• [Task] Please transcribe every entry below exactly, without including the pictures.

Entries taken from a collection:
--*--
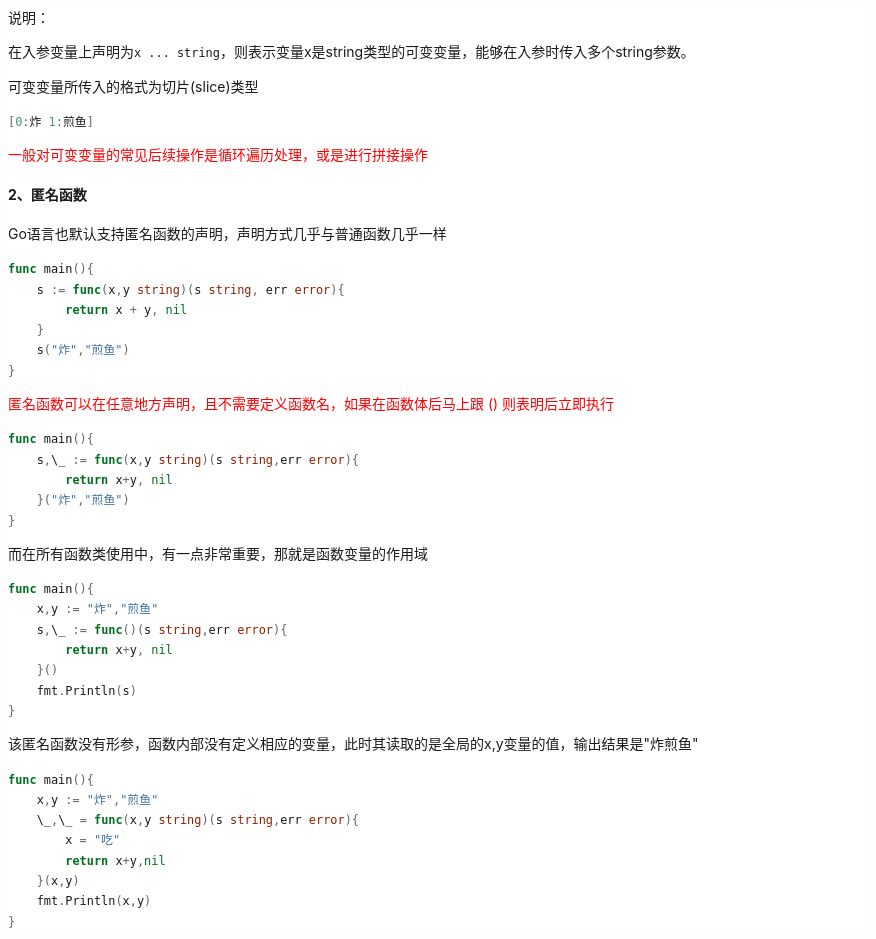 说明：

在入参变量上声明为`x ... string`，则表示变量x是string类型的可变变量，能够在入参时传入多个string参数。

可变变量所传入的格式为切片(slice)类型

```go
[0:炸 1:煎鱼]
```

<font color=red>一般对可变变量的常见后续操作是循环遍历处理，或是进行拼接操作</font>

#### 2、匿名函数

Go语言也默认支持匿名函数的声明，声明方式几乎与普通函数几乎一样

```go
func main(){
    s := func(x,y string)(s string, err error){
        return x + y, nil
    }
    s("炸","煎鱼")
}
```

<font color=red>匿名函数可以在任意地方声明，且不需要定义函数名，如果在函数体后马上跟 () 则表明后立即执行</font>

```go
func main(){
    s,\_ := func(x,y string)(s string,err error){
        return x+y, nil
    }("炸","煎鱼")
}
```

而在所有函数类使用中，有一点非常重要，那就是函数变量的作用域

```go
func main(){
    x,y := "炸","煎鱼"
    s,\_ := func()(s string,err error){
        return x+y, nil
    }()
    fmt.Println(s)
}
```

该匿名函数没有形参，函数内部没有定义相应的变量，此时其读取的是全局的x,y变量的值，输出结果是"炸煎鱼"

```go
func main(){
    x,y := "炸","煎鱼"
    \_,\_ = func(x,y string)(s string,err error){
        x = "吃"
        return x+y,nil
    }(x,y)
    fmt.Println(x,y)
}
```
--*--
• [Final answer]
 说明：

在入参变量上声明为`x ... string`，则表示变量x是string类型的可变变量，能够在入参时传入多个string参数。

可变变量所传入的格式为切片(slice)类型

```go
[0:炸 1:煎鱼]
```

<font color=red>一般对可变变量的常见后续操作是循环遍历处理，或是进行拼接操作</font>

#### 2、匿名函数

Go语言也默认支持匿名函数的声明，声明方式几乎与普通函数几乎一样

```go
func main(){
    s := func(x,y string)(s string, err error){
        return x + y, nil
    }
    s("炸","煎鱼")
}
```

<font color=red>匿名函数可以在任意地方声明，且不需要定义函数名，如果在函数体后马上跟 () 则表明后立即执行</font>

```go
func main(){
    s,\_ := func(x,y string)(s string,err error){
        return x+y, nil
    }("炸","煎鱼")
}
```

而在所有函数类使用中，有一点非常重要，那就是函数变量的作用域

```go
func main(){
    x,y := "炸","煎鱼"
    s,\_ := func()(s string,err error){
        return x+y, nil
    }()
    fmt.Println(s)
}
```

该匿名函数没有形参，函数内部没有定义相应的变量，此时其读取的是全局的x,y变量的值，输出结果是"炸煎鱼"

```go
func main(){
    x,y := "炸","煎鱼"
    \_,\_ = func(x,y string)(s string,err error){
        x = "吃"
        return x+y,nil
    }(x,y)
    fmt.Println(x,y)
}
```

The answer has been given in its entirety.